Mathieu Ngudjolo aura tenté tous les recours pour ne pas fouler de nouveau le sol de la République démocratique du Congo (RDC). Mais c’est menotté et encadré de six policiers que le premier acquitté de la Cour pénale internationale (CPI) a été embarqué dans un vol pour Kinshasa via Bruxelles le 11 mai. Comme l’avaient fait les Pays-Bas et le Kenya avant elle, la Belgique a retoqué une ultime demande d’asile politique. « Mathieu Ngudjolo est considéré comme un criminel de guerre, regrette maître Saskia Ditisheim, jusqu’au bout, il aura été traité comme un condamné ».
Enrôlé dans l’armée congolaise au grade de colonel suite à l’accord de paix de 2006, l’ex milicien avait été arrêté et transféré à la CPI en février 2008. La Cour l’accusait de crimes contre l’humanité et crimes de guerre pour le massacre de février 2003 à Bogoro, un village de l’est de la RDC où Kigali et Kampala se disputent les richesses minières du pays par milices interposées. Au cours de son procès, le détenu avait accusé, preuves à l’appui, le régime du président congolais Joseph Kabila d’avoir planifié l’attaque pour reprendre des territoires alors aux mains des ougandais. « Je suis un militaire et c’est ma crainte », disait-il à Justice Info quelques jours avant son expulsion, depuis le centre de rétention de l’aéroport d’Amsterdam. « Les autorités congolaises savent que j’ai fait des demandes d’asile. En arrivant au Congo, je serai arrêté pour désertion. Et pas que ça ! Au cours de mon procès, j’ai déposé des documents secrets-défense », rappelle-t-il. Des faits pour lesquels il risque la peine de mort, comme le souligne l’Aprodhec. Dans un communiqué daté du 7 mai, cette association de la diaspora congolaise en Belgique a menacé « d’engager des poursuites (…) contre toute personne physique ou morale suspectée de complicité de meurtre » si M. Ngudjolo venait à disparaitre.

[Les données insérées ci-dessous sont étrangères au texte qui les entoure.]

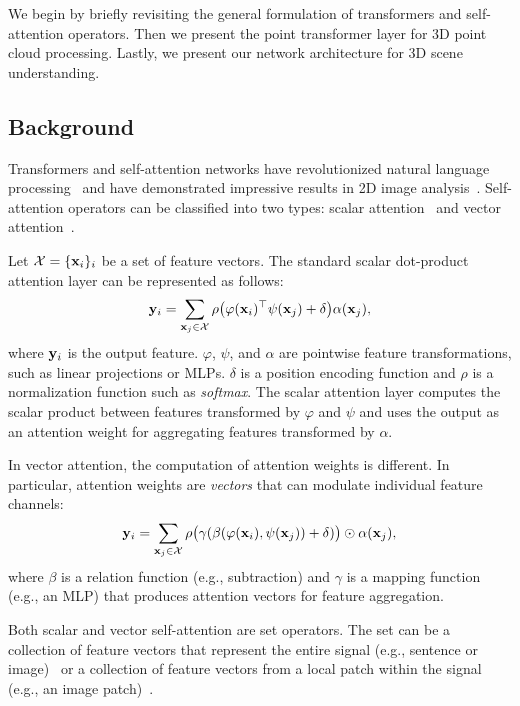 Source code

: \vspace{-2pt}
We begin by briefly revisiting the general formulation of transformers and self-attention operators. Then we present the point transformer layer for 3D point cloud processing. Lastly, we present our network architecture for 3D scene understanding.

\subsection{Background}
Transformers and self-attention networks have revolutionized natural language processing~\cite{vaswani2017attention,wu2019pay,Devlin2018,dai2019transformer,Yang2019xlnet} and have demonstrated impressive results in 2D image analysis~\cite{hu2019local,ramachandran2019stand,zhao2020san,dosovitskiy2021image}. Self-attention operators can be classified into two types: scalar attention~\cite{vaswani2017attention} and vector attention~\cite{zhao2020san}.

Let $\xX = \{\xx_i\}_i$ be a set of feature vectors. The standard scalar dot-product attention layer can be represented as follows:
\begin{equation}\label{eq:scalar}
\ve{y}_{i} = \sum_{\xx_j \in \xX} \rho\big(\varphi(\ve{x}_i)^\top \psi(\ve{x}_j) + \delta\big) \alpha(\ve{x}_{j}),
\end{equation}
where $\ve{y}_{i}$ is the output feature. $\varphi$, $\psi$, and $\alpha$ are pointwise feature transformations, such as linear projections or MLPs. $\delta$ is a position encoding function and $\rho$ is a normalization function such as \textit{softmax}. The scalar attention layer computes the scalar product between features transformed by $\varphi$ and $\psi$ and uses the output as an attention weight for aggregating features transformed by $\alpha$.

In vector attention, the computation of attention weights is different. In particular, attention weights are \emph{vectors} that can modulate individual feature channels:
\begin{equation}\label{eq:vector}
\ve{y}_{i} = \sum_{\xx_j \in \xX} \rho\big(\gamma(\beta(\varphi(\ve{x}_i), \psi(\ve{x}_j))+\delta)\big) \odot \alpha(\ve{x}_{j}),
\end{equation}
where $\beta$ is a relation function (e.g., subtraction) and $\gamma$ is a mapping function (e.g., an MLP) that produces attention vectors for feature aggregation.

Both scalar and vector self-attention are set operators. The set can be a collection of feature vectors that represent the entire signal (e.g., sentence or image)~\cite{vaswani2017attention,dosovitskiy2021image} or a collection of feature vectors from a local patch within the signal (e.g., an image patch)~\cite{hu2019local,ramachandran2019stand,zhao2020san}.

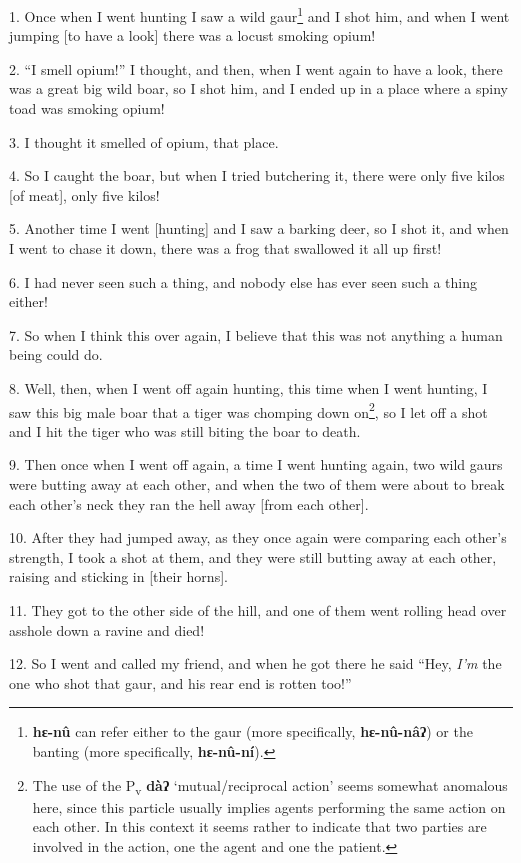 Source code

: \setcounter{footnote}{0}

1. Once when I went hunting I saw a wild gaur\footnote{\textbf{hɛ-nû} can refer either to the gaur (more specifically, \textbf{hɛ-nû-nâʔ}) or the banting (more specifically, \textbf{hɛ-nû-ní}).} and I shot him, and when I went
jumping [to have a look] there was a locust smoking opium!

2. ``I smell opium!'' I thought, and then, when I went again to have a look, there
was a great big wild boar, so I shot him, and I ended up in a place where a spiny
toad was smoking opium!

3. I thought it smelled of opium, that place.

4. So I caught the boar, but when I tried butchering it, there were only five kilos
[of meat], only five kilos!

5. Another time I went [hunting] and I saw a barking deer, so I shot it, and when
I went to chase it down, there was a frog that swallowed it all up first!

6. I had never seen such a thing, and nobody else has ever seen such a thing either!

7. So when I think this over again, I believe that this was not anything a human
being could do.

8. Well, then, when I went off again hunting, this time when I went hunting, I saw
this big male boar that a tiger was chomping down on\footnote{The use of the P\textsubscript{v} \textbf{dàʔ} `mutual/reciprocal action' seems somewhat anomalous here, since this particle usually implies agents performing the same action on each other. In this context it seems rather to indicate that two parties are involved in the action, one the agent and one the patient.}, so I let off a shot and
I hit the tiger who was still biting the boar to death.

9. Then once when I went off again, a time I went hunting again, two wild gaurs
were butting away at each other, and when the two of them were about to break each
other's neck they ran the hell away [from each other].

10. After they had jumped away, as they once again were comparing each other's strength,
I took a shot at them, and they were still butting away at each other, raising
and sticking in [their horns].

11. They got to the other side of the hill, and one of them went rolling head over
asshole down a ravine and died!

12. So I went and called my friend, and when he got there he said ``Hey, \textit{I'm}
the one who shot that gaur, and his rear end is rotten too!''

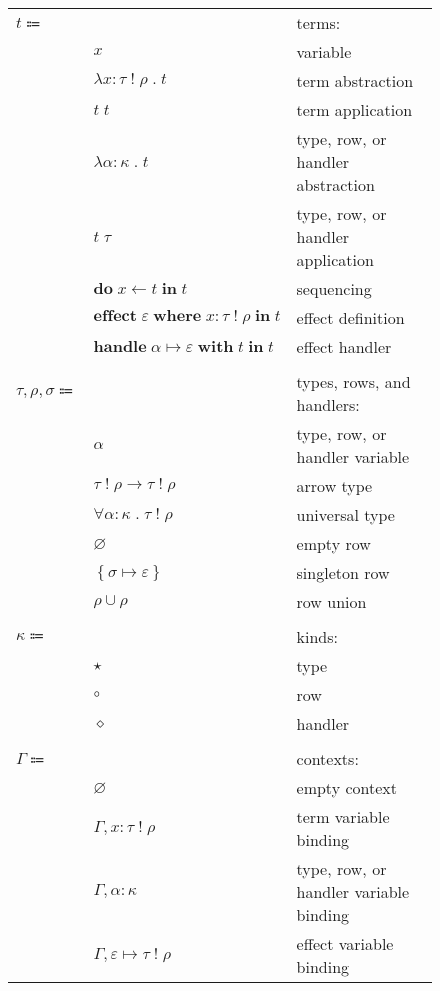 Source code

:\documentclass[12pt]{article}
\newcommand\kAnno[2]{#1 : #2}
\newcommand\tAnno[3]{#1 : \tEmbellished{#2}{#3}}
\newcommand\xVar{\varepsilon}
\newcommand\hToX[2]{#1 \mapsto #2}
\newcommand\term{t}
\newcommand\eVar{x}
\newcommand\eAbs[4]{\lambda \tAnno{#1}{#2}{#3} \; . \; #4}
\newcommand\eApp[2]{#1 \; #2}
\newcommand\eTAbs[3]{\lambda \kAnno{#1}{#2} \; . \; #3}
\newcommand\eTApp[2]{#1 \; #2}
\newcommand\eDo[3]{\textbf{do} \; #1 \leftarrow #2 \; \textbf{in} \; #3}
\newcommand\eEffect[5]{\textbf{effect} \; #1 \; \textbf{where} \; \tAnno{#2}{#3}{#4} \; \textbf{in} \; #5}
\newcommand\eHandle[4]{\textbf{handle} \; \hToX{#1}{#2} \; \textbf{with} \; #3 \; \textbf{in} \; #4}
\newcommand\type{\tau}
\newcommand\tVar{\alpha}
\newcommand\tArrow[4]{\tEmbellished{#1}{#2} \rightarrow \tEmbellished{#3}{#4}}
\newcommand\tForAll[4]{\forall \kAnno{#1}{#2} \; . \; \tEmbellished{#3}{#4}}
\newcommand\row{\rho}
\newcommand\tEmbellished[2]{#1 \; ! \; #2}
\newcommand\tEmpty{\varnothing}
\newcommand\tSingleton[2]{\left\{ \hToX{#1}{#2} \right\}}
\newcommand\tUnion[2]{#1 \cup #2}
\newcommand\handler{\sigma}
\newcommand\kind{\kappa}
\newcommand\kType{\star}
\newcommand\kRow{\circ}
\newcommand\kHandler{\diamond}
\newcommand\context{\Gamma}
\newcommand\cEmpty{\varnothing}
\newcommand\cEExtend[4]{#1, \tAnno{#2}{#3}{#4}}
\newcommand\cTExtend[3]{#1, \kAnno{#2}{#3}}
\newcommand\cXExtend[4]{#1, #2 \mapsto \tEmbellished{#3}{#4}}
\begin{document}
      \begin{figure}[H]
        \begin{mdframed}[backgroundcolor=none]
          \begin{center}
            \begin{tabular}{l l l}
              $\term \Coloneqq$ & & terms: \\
              & $\eVar$ & variable \\
              & $\eAbs{\eVar}{\type}{\row}{\term}$ & term abstraction \\
              & $\eApp{\term}{\term}$ & term application \\
              & $\eTAbs{\tVar}{\kind}{\term}$ & type, row, or handler abstraction \\
              & $\eTApp{\term}{\type}$ & type, row, or handler application \\
              & $\eDo{\eVar}{\term}{\term}$ & sequencing \\
              & $\eEffect{\xVar}{\eVar}{\type}{\row}{\term}$ & effect definition \\
              & $\eHandle{\tVar}{\xVar}{\term}{\term}$ & effect handler \\
              \\
              $\type, \row, \handler \Coloneqq$ & & types, rows, and handlers: \\
              & $\tVar$ & type, row, or handler variable \\
              & $\tArrow{\type}{\row}{\type}{\row}$ & arrow type \\
              & $\tForAll{\tVar}{\kind}{\type}{\row}$ & universal type \\
              & $\tEmpty$ & empty row \\
              & $\tSingleton{\handler}{\xVar}$ & singleton row \\
              & $\tUnion{\row}{\row}$ & row union \\
              \\
              $\kind \Coloneqq$ & & kinds: \\
              & $\kType$ & type \\
              & $\kRow$ & row \\
              & $\kHandler$ & handler \\
              \\
              $\context \Coloneqq$ & & contexts: \\
              & $\cEmpty$ & empty context \\
              & $\cEExtend{\context}{\eVar}{\type}{\row}$ & term variable binding \\
              & $\cTExtend{\context}{\tVar}{\kind}$ & type, row, or handler variable binding \\
              & $\cXExtend{\context}{\xVar}{\type}{\row}$ & effect variable binding \\
            \end{tabular}
          \end{center}


\end{mdframed}
\end{figure}
\end{document}
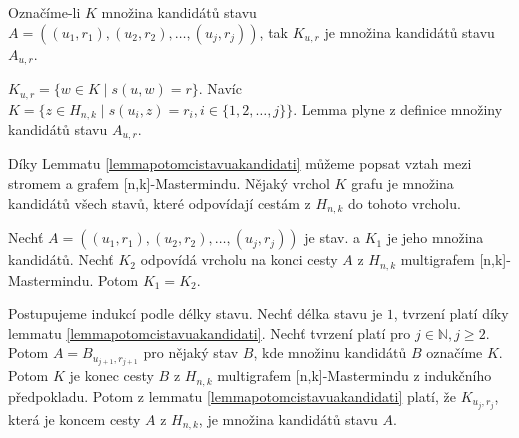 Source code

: \begin{lemma}\label{lemmapotomcistavuakandidati}
    Označíme-li $K$ množina kandidátů stavu $A = \left((u_1, r_1), (u_2,r_2), \dots, (u_j,r_j)\right)$, tak $K_{u,r}$ je množina kandidátů stavu $A_{u,r}$.
\end{lemma}
\begin{dukaz}
    $K_{u,r} = \{w \in K \mid s(u,w) = r\}$. Navíc $K = \{z \in H_{n,k} \mid s(u_i,z) = r_i,  i \in \{1,2,\dots ,j\} \}$. Lemma plyne z definice množiny kandidátů stavu $A_{u,r}$.
\end{dukaz}

Díky Lemmatu \ref{lemmapotomcistavuakandidati} můžeme popsat vztah mezi stromem a grafem [n,k]-Mastermindu. Nějaký vrchol $K$ grafu je množina kandidátů všech stavů, které odpovídají cestám z $H_{n,k}$ do tohoto vrcholu. 

\begin{tvrz}\label{tvrzenimultigrafastrom}
    Nechť $A = \left((u_1, r_1), (u_2,r_2), \dots, (u_j,r_j)\right)$ je stav. a $K_1$ je jeho množina kandidátů. Nechť $K_2$ odpovídá vrcholu na konci cesty $A$ z $H_{n,k}$ multigrafem [n,k]-Mastermindu. Potom $K_1 = K_2$.  
\end{tvrz}
\begin{dukaz}
    Postupujeme indukcí podle délky stavu. Nechť délka stavu je $1$, tvrzení platí díky lemmatu \ref{lemmapotomcistavuakandidati}. Nechť tvrzení platí pro $j\in \mathbb{N}, j\geq 2$. Potom $A = B_{u_{j+1}, r_{j+1}}$ pro nějaký stav $B$, kde množinu kandidátů $B$ označíme $K$. Potom $K$ je konec cesty $B$ z $H_{n,k}$ multigrafem [n,k]-Mastermindu z indukčního předpokladu. Potom z lemmatu \ref{lemmapotomcistavuakandidati} platí, že $K_{u_j, r_j}$, která je koncem cesty $A$ z $H_{n,k}$, je množina kandidátů stavu $A$. 
\end{dukaz}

Mais les craintes de l’acquitté n’ont ému ni les autorités néerlandaises, ni la CPI. Puisqu’il a été acquitté, la CPI assure n’avoir plus aucune responsabilité, mais a pourtant coopéré sans relâche avec les Pays-Bas dans l’expulsion du congolais. Les textes de la CPI prévoient que le transfert d’un acquitté hors des Pays-Bas doit se faire « en tenant compte de son avis », mais la Cour a néanmoins préféré se baser sur les garanties de Kinshasa, consignées dans un rapport confidentiel. Des garanties pourtant offertes par un gouvernement dont M. Ngudjolo dit craindre les représailles. Pour le porte-parole de la Cour, Fadi El Abdallah, « la sécurité de M. Ngudjolo sera assurée en RDC » et « il n’y a pas de risques liés à sa procédure devant la CPI ». Les autorités néerlandaises se sont-elles aussi basées sur ce rapport pour motiver leur refus de demande d’asile. Les Pays-Bas ne souhaitent pas voir la CPI devenir une porte d’entrée sur leur territoire. En outre, comme pour la CPI, les néerlandais ne veulent pas ternir leurs relations avec Kinshasa. Du côté de ses avocats, c’est l’incompréhension. « Après deux mois, il disparaîtra et sera poignardé, et l’unité de protection des témoins de la Cour n’aura aucun pouvoirs. Une enquête sera diligentée par les autorités congolaises, dont on aura sans doute jamais le résultat », assure, amer, maître Flip Schüller.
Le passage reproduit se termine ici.